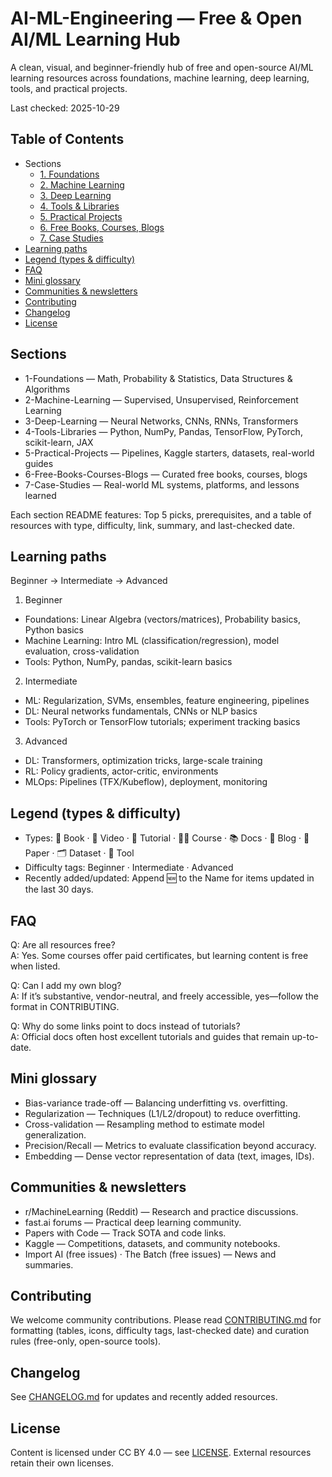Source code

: # AI-ML-Engineering — Free & Open AI/ML Learning Hub

A clean, visual, and beginner-friendly hub of free and open-source AI/ML learning resources across foundations, machine learning, deep learning, tools, and practical projects.

Last checked: 2025-10-29

## Table of Contents

- Sections
  - [1. Foundations](1-Foundations/README.md)
  - [2. Machine Learning](2-Machine-Learning/README.md)
  - [3. Deep Learning](3-Deep-Learning/README.md)
  - [4. Tools & Libraries](4-Tools-Libraries/README.md)
  - [5. Practical Projects](5-Practical-Projects/README.md)
  - [6. Free Books, Courses, Blogs](6-Free-Books-Courses-Blogs/README.md)
  - [7. Case Studies](7-Case-Studies/README.md)
- [Learning paths](#learning-paths)
- [Legend (types & difficulty)](#legend-types--difficulty)
- [FAQ](#faq)
- [Mini glossary](#mini-glossary)
- [Communities & newsletters](#communities--newsletters)
- [Contributing](#contributing)
- [Changelog](#changelog)
- [License](#license)

## Sections

- 1-Foundations — Math, Probability & Statistics, Data Structures & Algorithms
- 2-Machine-Learning — Supervised, Unsupervised, Reinforcement Learning
- 3-Deep-Learning — Neural Networks, CNNs, RNNs, Transformers
- 4-Tools-Libraries — Python, NumPy, Pandas, TensorFlow, PyTorch, scikit-learn, JAX
- 5-Practical-Projects — Pipelines, Kaggle starters, datasets, real-world guides
- 6-Free-Books-Courses-Blogs — Curated free books, courses, blogs
- 7-Case-Studies — Real-world ML systems, platforms, and lessons learned

Each section README features: Top 5 picks, prerequisites, and a table of resources with type, difficulty, link, summary, and last-checked date.

## Learning paths

Beginner → Intermediate → Advanced

1) Beginner
- Foundations: Linear Algebra (vectors/matrices), Probability basics, Python basics
- Machine Learning: Intro ML (classification/regression), model evaluation, cross-validation
- Tools: Python, NumPy, pandas, scikit-learn basics

2) Intermediate
- ML: Regularization, SVMs, ensembles, feature engineering, pipelines
- DL: Neural networks fundamentals, CNNs or NLP basics
- Tools: PyTorch or TensorFlow tutorials; experiment tracking basics

3) Advanced
- DL: Transformers, optimization tricks, large-scale training
- RL: Policy gradients, actor-critic, environments
- MLOps: Pipelines (TFX/Kubeflow), deployment, monitoring

## Legend (types & difficulty)

- Types: 📘 Book · 🎥 Video · 📝 Tutorial · 🧑‍🏫 Course · 📚 Docs · 📰 Blog · 📄 Paper · 🗂️ Dataset · 🔧 Tool
- Difficulty tags: Beginner · Intermediate · Advanced
 - Recently added/updated: Append 🆕 to the Name for items updated in the last 30 days.

## FAQ

Q: Are all resources free?  
A: Yes. Some courses offer paid certificates, but learning content is free when listed.

Q: Can I add my own blog?  
A: If it’s substantive, vendor-neutral, and freely accessible, yes—follow the format in CONTRIBUTING.

Q: Why do some links point to docs instead of tutorials?  
A: Official docs often host excellent tutorials and guides that remain up-to-date.

## Mini glossary

- Bias-variance trade-off — Balancing underfitting vs. overfitting.
- Regularization — Techniques (L1/L2/dropout) to reduce overfitting.
- Cross-validation — Resampling method to estimate model generalization.
- Precision/Recall — Metrics to evaluate classification beyond accuracy.
- Embedding — Dense vector representation of data (text, images, IDs).

## Communities & newsletters

- r/MachineLearning (Reddit) — Research and practice discussions.
- fast.ai forums — Practical deep learning community.
- Papers with Code — Track SOTA and code links.
- Kaggle — Competitions, datasets, and community notebooks.
- Import AI (free issues) · The Batch (free issues) — News and summaries.

## Contributing

We welcome community contributions. Please read [CONTRIBUTING.md](CONTRIBUTING.md) for formatting (tables, icons, difficulty tags, last-checked date) and curation rules (free-only, open-source tools).

## Changelog

See [CHANGELOG.md](CHANGELOG.md) for updates and recently added resources.

## License

Content is licensed under CC BY 4.0 — see [LICENSE](LICENSE). External resources retain their own licenses.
= = = = =
▶ **Exercise instructions**: Nothing but the records, restated word for word and stripped of images, belongs in the answer.

▶ **Exercise solution**:
Source code

: # AI-ML-Engineering — Free & Open AI/ML Learning Hub

A clean, visual, and beginner-friendly hub of free and open-source AI/ML learning resources across foundations, machine learning, deep learning, tools, and practical projects.

Last checked: 2025-10-29

## Table of Contents

- Sections
  - [1. Foundations](1-Foundations/README.md)
  - [2. Machine Learning](2-Machine-Learning/README.md)
  - [3. Deep Learning](3-Deep-Learning/README.md)
  - [4. Tools & Libraries](4-Tools-Libraries/README.md)
  - [5. Practical Projects](5-Practical-Projects/README.md)
  - [6. Free Books, Courses, Blogs](6-Free-Books-Courses-Blogs/README.md)
  - [7. Case Studies](7-Case-Studies/README.md)
- [Learning paths](#learning-paths)
- [Legend (types & difficulty)](#legend-types--difficulty)
- [FAQ](#faq)
- [Mini glossary](#mini-glossary)
- [Communities & newsletters](#communities--newsletters)
- [Contributing](#contributing)
- [Changelog](#changelog)
- [License](#license)

## Sections

- 1-Foundations — Math, Probability & Statistics, Data Structures & Algorithms
- 2-Machine-Learning — Supervised, Unsupervised, Reinforcement Learning
- 3-Deep-Learning — Neural Networks, CNNs, RNNs, Transformers
- 4-Tools-Libraries — Python, NumPy, Pandas, TensorFlow, PyTorch, scikit-learn, JAX
- 5-Practical-Projects — Pipelines, Kaggle starters, datasets, real-world guides
- 6-Free-Books-Courses-Blogs — Curated free books, courses, blogs
- 7-Case-Studies — Real-world ML systems, platforms, and lessons learned

Each section README features: Top 5 picks, prerequisites, and a table of resources with type, difficulty, link, summary, and last-checked date.

## Learning paths

Beginner → Intermediate → Advanced

1) Beginner
- Foundations: Linear Algebra (vectors/matrices), Probability basics, Python basics
- Machine Learning: Intro ML (classification/regression), model evaluation, cross-validation
- Tools: Python, NumPy, pandas, scikit-learn basics

2) Intermediate
- ML: Regularization, SVMs, ensembles, feature engineering, pipelines
- DL: Neural networks fundamentals, CNNs or NLP basics
- Tools: PyTorch or TensorFlow tutorials; experiment tracking basics

3) Advanced
- DL: Transformers, optimization tricks, large-scale training
- RL: Policy gradients, actor-critic, environments
- MLOps: Pipelines (TFX/Kubeflow), deployment, monitoring

## Legend (types & difficulty)

- Types: 📘 Book · 🎥 Video · 📝 Tutorial · 🧑‍🏫 Course · 📚 Docs · 📰 Blog · 📄 Paper · 🗂️ Dataset · 🔧 Tool
- Difficulty tags: Beginner · Intermediate · Advanced
 - Recently added/updated: Append 🆕 to the Name for items updated in the last 30 days.

## FAQ

Q: Are all resources free?  
A: Yes. Some courses offer paid certificates, but learning content is free when listed.

Q: Can I add my own blog?  
A: If it’s substantive, vendor-neutral, and freely accessible, yes—follow the format in CONTRIBUTING.

Q: Why do some links point to docs instead of tutorials?  
A: Official docs often host excellent tutorials and guides that remain up-to-date.

## Mini glossary

- Bias-variance trade-off — Balancing underfitting vs. overfitting.
- Regularization — Techniques (L1/L2/dropout) to reduce overfitting.
- Cross-validation — Resampling method to estimate model generalization.
- Precision/Recall — Metrics to evaluate classification beyond accuracy.
- Embedding — Dense vector representation of data (text, images, IDs).

## Communities & newsletters

- r/MachineLearning (Reddit) — Research and practice discussions.
- fast.ai forums — Practical deep learning community.
- Papers with Code — Track SOTA and code links.
- Kaggle — Competitions, datasets, and community notebooks.
- Import AI (free issues) · The Batch (free issues) — News and summaries.

## Contributing

We welcome community contributions. Please read [CONTRIBUTING.md](CONTRIBUTING.md) for formatting (tables, icons, difficulty tags, last-checked date) and curation rules (free-only, open-source tools).

## Changelog

See [CHANGELOG.md](CHANGELOG.md) for updates and recently added resources.

## License

Content is licensed under CC BY 4.0 — see [LICENSE](LICENSE). External resources retain their own licenses.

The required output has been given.